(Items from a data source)

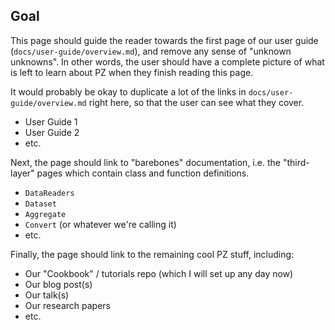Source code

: ## Goal
This page should guide the reader towards the first page of our user guide (`docs/user-guide/overview.md`), and remove any sense of "unknown unknowns". In other words, the user should have a complete picture of what is left to learn about PZ when they finish reading this page.

It would probably be okay to duplicate a lot of the links in `docs/user-guide/overview.md` right here, so that the user can see what they cover.

- User Guide 1
- User Guide 2
- etc.

Next, the page should link to "barebones" documentation, i.e. the "third-layer" pages which contain class and function definitions.

- `DataReaders`
- `Dataset`
- `Aggregate`
- `Convert` (or whatever we're calling it)
- etc.

Finally, the page should link to the remaining cool PZ stuff, including:

- Our "Cookbook" / tutorials repo (which I will set up any day now)
- Our blog post(s)
- Our talk(s)
- Our research papers
- etc.
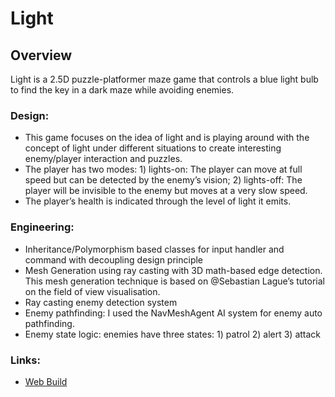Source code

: # Light
## Overview
Light is a 2.5D puzzle-platformer maze game that controls a blue light bulb to find the key in a dark maze while avoiding enemies.

### Design:
- This game focuses on the idea of light and is playing around with the concept of light under different situations to create interesting enemy/player interaction and puzzles. 
- The player has two modes: 1) lights-on: The player can move at full speed but can be detected by the enemy’s vision; 2) lights-off: The player will be invisible to the enemy but moves at a very slow speed. 
- The player’s health is indicated through the level of light it emits. 


### Engineering:
- Inheritance/Polymorphism based classes for input handler and command with decoupling design principle
- Mesh Generation using ray casting with 3D math-based edge detection. This mesh generation technique is based on @Sebastian Lague’s tutorial on the field of view visualisation. 
- Ray casting enemy detection system
- Enemy pathfinding: I used the NavMeshAgent AI system for enemy auto pathfinding.
- Enemy state logic: enemies have three states: 1) patrol 2) alert 3) attack

### Links:
- [Web Build](https://floney.itch.io/light)
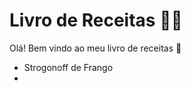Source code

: # Livro de Receitas :woman_cook:

Olá! Bem vindo ao meu livro de receitas :wave:



- Strogonoff de Frango
- 
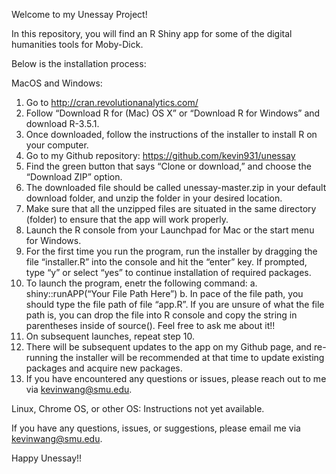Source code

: Welcome to my Unessay Project!

In this repository, you will find an R Shiny app for some of the digital humanities tools for Moby-Dick. 

Below is the installation process: 

MacOS and Windows:

1.	Go to http://cran.revolutionanalytics.com/
2.	Follow “Download R for (Mac) OS X” or “Download R for Windows” and download R-3.5.1.
3.	Once downloaded, follow the instructions of the installer to install R on your computer.
4.	Go to my Github repository: https://github.com/kevin931/unessay
5.	Find the green button that says “Clone or download,” and choose the “Download ZIP” option. 
6.	The downloaded file should be called unessay-master.zip in your default download folder, and unzip the folder in your desired location.
7.	Make sure that all the unzipped files are situated in the same directory (folder) to ensure that the app will work properly.
8.	Launch the R console from your Launchpad for Mac or the start menu for Windows.
9.	For the first time you run the program, run the installer by dragging the file “installer.R” into the console and hit the “enter” key. If prompted, type “y” or select “yes” to continue installation of required packages.
10.	To launch the program, enetr the following command: 
a.	shiny::runAPP(“Your File Path Here”) 
b.	In pace of the file path, you should type the file path of file “app.R”. If you are unsure of what the file path is, you can drop the file into R console and copy the string in parentheses inside of source(). Feel free to ask me about it!!
11.	On subsequent launches, repeat step 10. 
12.	There will be subsequent updates to the app on my Github page, and re-running the installer will be recommended at that time to update existing packages and acquire new packages. 
13.	If you have encountered any questions or issues, please reach out to me via kevinwang@smu.edu. 
 

Linux, Chrome OS, or other OS: Instructions not yet available. 

If you have any questions, issues, or suggestions, please email me via kevinwang@smu.edu.

Happy Unessay!!
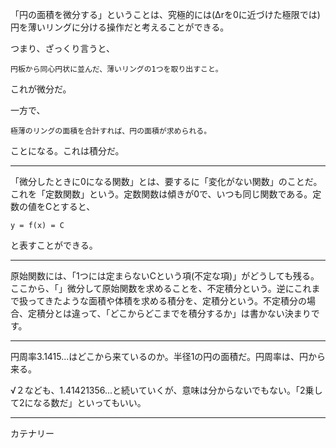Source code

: 
「円の面積を微分する」ということは、究極的には(Δrを0に近づけた極限では)円を薄いリングに分ける操作だと考えることができる。

つまり、ざっくり言うと、

    円板から同心円状に並んだ、薄いリングの1つを取り出すこと。

これが微分だ。

一方で、

    極薄のリングの面積を合計すれば、円の面積が求められる。

ことになる。これは積分だ。


-------

「微分したときに0になる関数」とは、要するに「変化がない関数」のことだ。これを「定数関数」という。定数関数は傾きが0で、いつも同じ関数である。定数の値をCとすると、

    y = f(x) = C

と表すことができる。



-----

原始関数には、「1つには定まらないCという項(不定な項)」がどうしても残る。ここから、「」微分して原始関数を求めることを、不定積分という。逆にこれまで扱ってきたような面積や体積を求める積分を、定積分という。不定積分の場合、定積分とは違って、「どこからどこまでを積分するか」は書かない決まりです。

------

円周率3.1415...はどこから来ているのか。半径1の円の面積だ。円周率は、円から来る。

√２なども、1.41421356...と続いていくが、意味は分からないでもない。「2乗して2になる数だ」といってもいい。


------

カテナリー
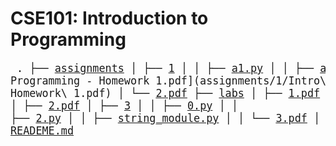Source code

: # CSE101: Introduction to Programming

<big><pre>
.
├── [assignments](assignments)
│   ├── [1](assignments/1)
│   │   ├── [a1.py](assignments/1/a1.py)
│   │   ├── [a1test.py](assignments/1/a1test.py)
│   │   ├── [Intro to Programming - Homework 1.pdf](assignments/1/Intro\ to\ Programming\ -\ Homework\ 1.pdf)
│   └── [2.pdf](assignments/2.pdf)
├── [labs](labs)
│   ├── [1.pdf](labs/1.pdf)
│   ├── [2.pdf](labs/2.pdf)
│   └── [3](labs/3)
│       ├── [3.pdf](labs/3/3.pdf)
│       ├── [answers.txt](labs/3/answers.txt)
│       ├── [magic_module.py](labs/3/magic_module.py)
│       ├── [magic_one_file.py](labs/3/magic_one_file.py)
├── [tutorials](tutorials)
│   ├── [1.pdf](tutorials/1.pdf)
│   ├── [2.pdf](tutorials/2.pdf)
│   ├── [3](tutorials/3)
│   │   ├── [0.py](tutorials/3/0.py)
│   │   ├── [2.py](tutorials/3/2.py)
│   │   ├── [string_module.py](tutorials/3/string_module.py)
│   │   └── [3.pdf](tutorials/3/3.pdf)
│   └── [4.pdf](tutorials/4.pdf)
├── [notes.md](notes.md)
└── [READEME.md](READEME.md)
</pre></big>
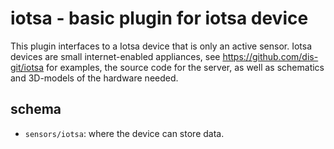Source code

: # iotsa - basic plugin for iotsa device

This plugin interfaces to a Iotsa device that is only an active sensor. 
Iotsa devices are small internet-enabled appliances, see  <https://github.com/dis-git/iotsa> for examples, the source code for the server, as well as schematics and 3D-models of the hardware needed.

## schema
* `sensors/iotsa`: where the device can store data.

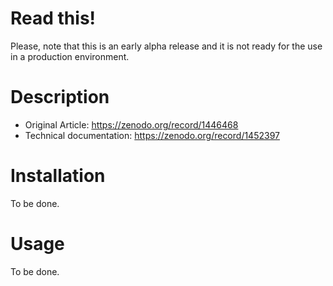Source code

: <h1>Read this!</h1>

Please, note that this is an early alpha release and it is not ready for the use in a production environment.

<h1>Description</h1>

- Original Article: https://zenodo.org/record/1446468
- Technical documentation: https://zenodo.org/record/1452397

<h1>Installation</h1>

To be done.

<h1>Usage</h1>

To be done.
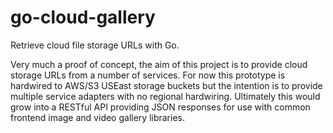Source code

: go-cloud-gallery
================

Retrieve cloud file storage URLs with Go.

Very much a proof of concept, the aim of this project is to provide cloud storage URLs from a number of services.
For now this prototype is hardwired to AWS/S3 USEast storage buckets but the intention is to provide multiple service adapters with no regional hardwiring.
Ultimately this would grow into a RESTful API providing JSON responses for use with common frontend image and video gallery libraries. 
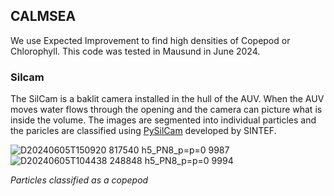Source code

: ## CALMSEA
We use Expected Improvement to find high densities of Copepod or Chlorophyll. This code was tested in Mausund in June 2024.

### Silcam 
The SilCam is a baklit camera installed in the hull of the AUV. When the AUV moves water flows through the opening and the camera can picture what is inside the volume. The images are segmented into individual particles and the paricles are classified
using [PySilCam](https://github.com/SINTEF/PySilCam) developed by SINTEF. 


![D20240605T150920 817540 h5_PN8_p=p=0 9987](https://github.com/MASCOT-NTNU/CALMSEA/assets/56491067/0184bcc2-169c-40f2-8c97-8edd1bf0bd08)![D20240605T104438 248848 h5_PN8_p=p=0 9994](https://github.com/MASCOT-NTNU/CALMSEA/assets/56491067/14519141-14dc-4fc9-a946-c7307d9ff29d)

*Particles classified as a copepod*
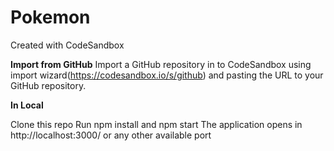 # Pokemon
Created with CodeSandbox

**Import from GitHub**
Import a GitHub repository in to CodeSandbox using import wizard(https://codesandbox.io/s/github) and pasting the URL to your GitHub repository. 

**In Local**

Clone this repo
Run npm install and npm start
The application opens in http://localhost:3000/ or any other available port

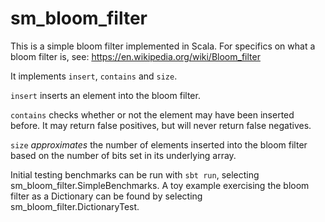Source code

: # sm_bloom_filter

This is a simple bloom filter implemented in Scala. For specifics on what a bloom filter is, see: https://en.wikipedia.org/wiki/Bloom_filter

It implements `insert`, `contains` and `size`.

`insert` inserts an element into the bloom filter.

`contains` checks whether or not the element may have been inserted before. It may return false positives, but will never return false negatives.

`size` _approximates_ the number of elements inserted into the bloom filter based on the number of bits set in its underlying array.

Initial testing benchmarks can be run with `sbt run`, selecting sm_bloom_filter.SimpleBenchmarks.
A toy example exercising the bloom filter as a Dictionary can be found by selecting sm_bloom_filter.DictionaryTest.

* [Task to carry out]: Going by the entries above, repeat exactly the lines that start at the line with "# Livro de Receitas" and go on through the line with "the green button". Pictures are not part of the copy.

* [Result of the task]:
: # Livro de Receitas :woman_cook:

Olá! Bem vindo ao meu livro de receitas :wave:



- Strogonoff de Frango
- 
Source code

: Welcome to my Unessay Project!

In this repository, you will find an R Shiny app for some of the digital humanities tools for Moby-Dick. 

Below is the installation process: 

MacOS and Windows:

1.	Go to http://cran.revolutionanalytics.com/
2.	Follow “Download R for (Mac) OS X” or “Download R for Windows” and download R-3.5.1.
3.	Once downloaded, follow the instructions of the installer to install R on your computer.
4.	Go to my Github repository: https://github.com/kevin931/unessay
5.	Find the green button that says “Clone or download,” and choose the “Download ZIP” option. 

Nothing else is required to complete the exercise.